▶ **ABOUT THIS TASK**
Where the records below reach the line containing "네 드디어 도착입니다.", start transcribing, and end with the line containing "그리고 이렇게 버전을", exactly and with nothing else added.

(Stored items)
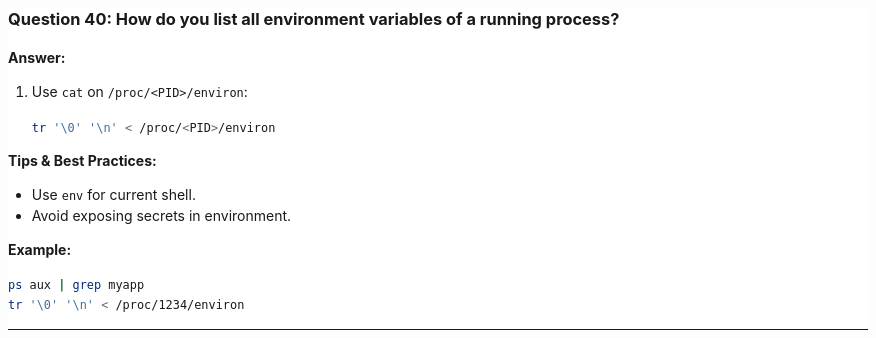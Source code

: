 
### **Question 40: How do you list all environment variables of a running process?**

**Answer:**
1. Use `cat` on `/proc/<PID>/environ`:
   ```bash
   tr '\0' '\n' < /proc/<PID>/environ
   ```

**Tips & Best Practices:**
- Use `env` for current shell.
- Avoid exposing secrets in environment.

**Example:**
```bash
ps aux | grep myapp
tr '\0' '\n' < /proc/1234/environ
```

---
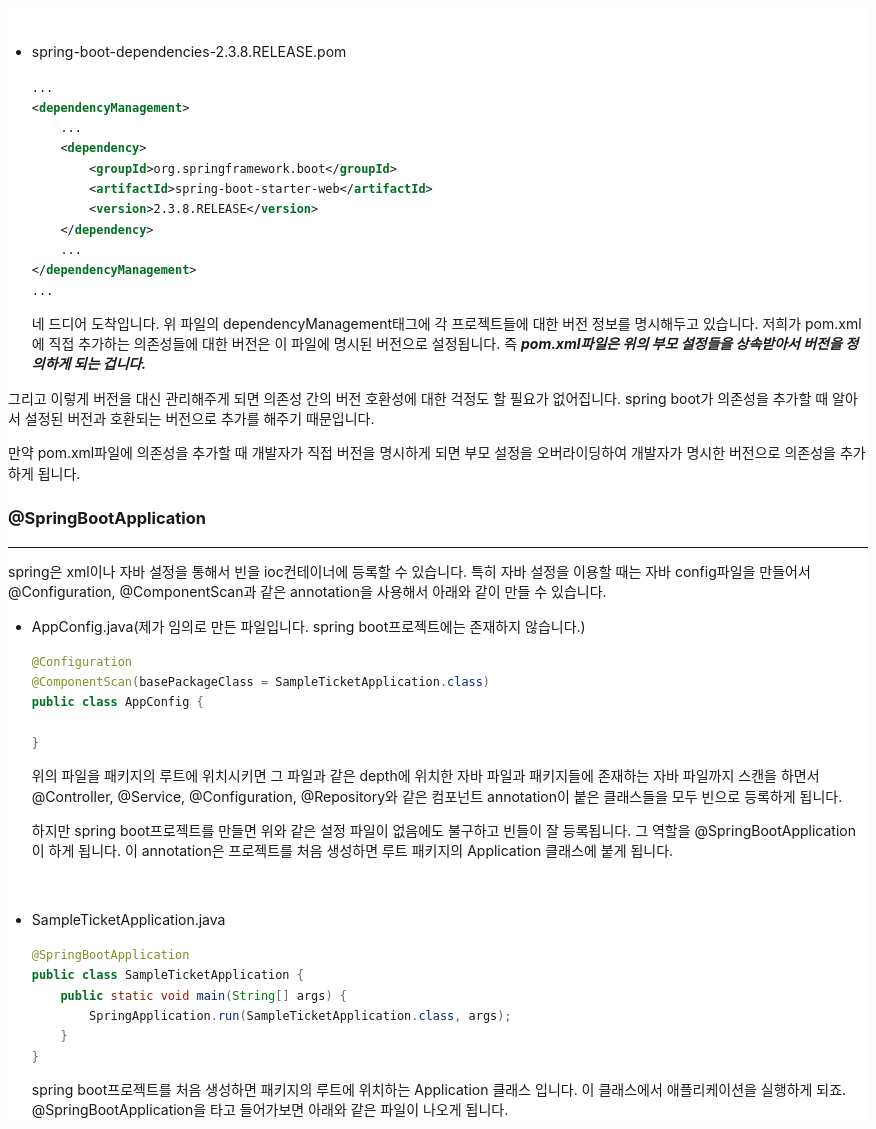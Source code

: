 <br/>

* spring-boot-dependencies-2.3.8.RELEASE.pom
    ```xml
    ...
    <dependencyManagement>
        ...
        <dependency>
            <groupId>org.springframework.boot</groupId>
            <artifactId>spring-boot-starter-web</artifactId>
            <version>2.3.8.RELEASE</version>
        </dependency>
        ...
    </dependencyManagement>
    ...
    ```
    네 드디어 도착입니다. 위 파일의 dependencyManagement태그에 각 프로젝트들에 대한 버전 정보를 명시해두고 있습니다. 저희가 pom.xml에 직접 추가하는 의존성들에 대한 버전은 이 파일에 명시된 버전으로 설정됩니다. 즉 ***pom.xml파일은 위의 부모 설정들을 상속받아서 버전을 정의하게 되는 겁니다.*** 

그리고 이렇게 버전을 대신 관리해주게 되면 의존성 간의 버전 호환성에 대한 걱정도 할 필요가 없어집니다. spring boot가 의존성을 추가할 때 알아서 설정된 버전과 호환되는 버전으로 추가를 해주기 때문입니다.

만약 pom.xml파일에 의존성을 추가할 때 개발자가 직접 버전을 명시하게 되면 부모 설정을 오버라이딩하여 개발자가 명시한 버전으로 의존성을 추가하게 됩니다.


### @SpringBootApplication
---
spring은 xml이나 자바 설정을 통해서 빈을 ioc컨테이너에 등록할 수 있습니다. 특히 자바 설정을 이용할 때는 자바 config파일을 만들어서 @Configuration, @ComponentScan과 같은 annotation을 사용해서 아래와 같이 만들 수 있습니다.

* AppConfig.java(제가 임의로 만든 파일입니다. spring boot프로젝트에는 존재하지 않습니다.)
    ```java
    @Configuration
    @ComponentScan(basePackageClass = SampleTicketApplication.class)
    public class AppConfig {
        
    }
    ```
    위의 파일을 패키지의 루트에 위치시키면 그 파일과 같은 depth에 위치한 자바 파일과 패키지들에 존재하는 자바 파일까지 스캔을 하면서 @Controller, @Service, @Configuration, @Repository와 같은 컴포넌트 annotation이 붙은 클래스들을 모두 빈으로 등록하게 됩니다. 

    하지만 spring boot프로젝트를 만들면 위와 같은 설정 파일이 없음에도 불구하고 빈들이 잘 등록됩니다. 그 역할을 @SpringBootApplication이 하게 됩니다. 이 annotation은 프로젝트를 처음 생성하면 루트 패키지의 Application 클래스에 붙게 됩니다. 

<br />

* SampleTicketApplication.java
    ```java
    @SpringBootApplication
    public class SampleTicketApplication {
        public static void main(String[] args) {
            SpringApplication.run(SampleTicketApplication.class, args);
        }
    }
    ```
    spring boot프로젝트를 처음 생성하면 패키지의 루트에 위치하는 Application 클래스 입니다. 이 클래스에서 애플리케이션을 실행하게 되죠. @SpringBootApplication을 타고 들어가보면 아래와 같은 파일이 나오게 됩니다.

▶ **OUTPUT FOR THIS TASK**
    네 드디어 도착입니다. 위 파일의 dependencyManagement태그에 각 프로젝트들에 대한 버전 정보를 명시해두고 있습니다. 저희가 pom.xml에 직접 추가하는 의존성들에 대한 버전은 이 파일에 명시된 버전으로 설정됩니다. 즉 ***pom.xml파일은 위의 부모 설정들을 상속받아서 버전을 정의하게 되는 겁니다.*** 

그리고 이렇게 버전을 대신 관리해주게 되면 의존성 간의 버전 호환성에 대한 걱정도 할 필요가 없어집니다. spring boot가 의존성을 추가할 때 알아서 설정된 버전과 호환되는 버전으로 추가를 해주기 때문입니다.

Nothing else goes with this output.